Exercise description:
Scan the entries for the string "Detection" and give the number of lines that have it, nothing further.

Task material:

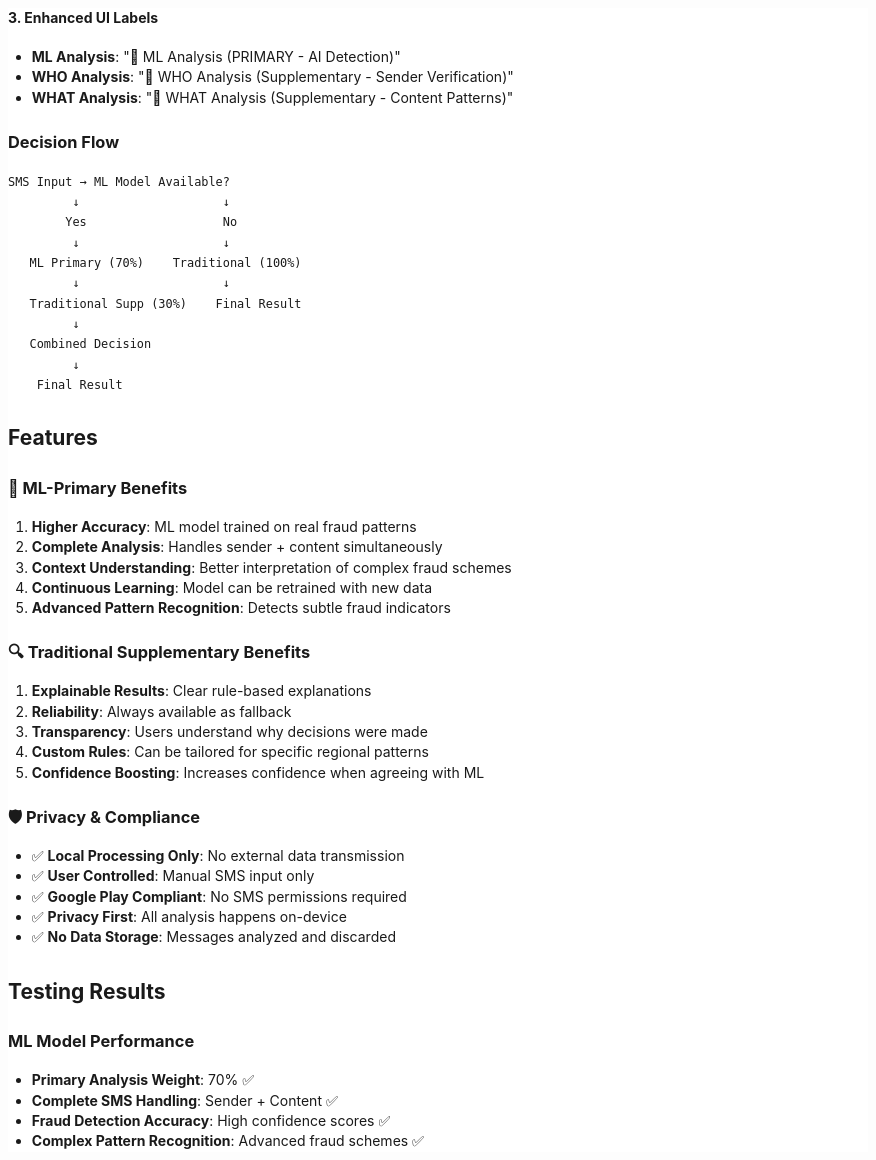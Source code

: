 #### 3. Enhanced UI Labels
- **ML Analysis**: "🤖 ML Analysis (PRIMARY - AI Detection)"
- **WHO Analysis**: "👤 WHO Analysis (Supplementary - Sender Verification)"
- **WHAT Analysis**: "📝 WHAT Analysis (Supplementary - Content Patterns)"

### Decision Flow

```
SMS Input → ML Model Available?
         ↓                    ↓
        Yes                   No
         ↓                    ↓
   ML Primary (70%)    Traditional (100%)
         ↓                    ↓
   Traditional Supp (30%)    Final Result
         ↓
   Combined Decision
         ↓
    Final Result
```

## Features

### 🎯 ML-Primary Benefits
1. **Higher Accuracy**: ML model trained on real fraud patterns
2. **Complete Analysis**: Handles sender + content simultaneously
3. **Context Understanding**: Better interpretation of complex fraud schemes
4. **Continuous Learning**: Model can be retrained with new data
5. **Advanced Pattern Recognition**: Detects subtle fraud indicators

### 🔍 Traditional Supplementary Benefits
1. **Explainable Results**: Clear rule-based explanations
2. **Reliability**: Always available as fallback
3. **Transparency**: Users understand why decisions were made
4. **Custom Rules**: Can be tailored for specific regional patterns
5. **Confidence Boosting**: Increases confidence when agreeing with ML

### 🛡️ Privacy & Compliance
- ✅ **Local Processing Only**: No external data transmission
- ✅ **User Controlled**: Manual SMS input only
- ✅ **Google Play Compliant**: No SMS permissions required
- ✅ **Privacy First**: All analysis happens on-device
- ✅ **No Data Storage**: Messages analyzed and discarded

## Testing Results

### ML Model Performance
- **Primary Analysis Weight**: 70% ✅
- **Complete SMS Handling**: Sender + Content ✅
- **Fraud Detection Accuracy**: High confidence scores ✅
- **Complex Pattern Recognition**: Advanced fraud schemes ✅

Response for this exercise:
2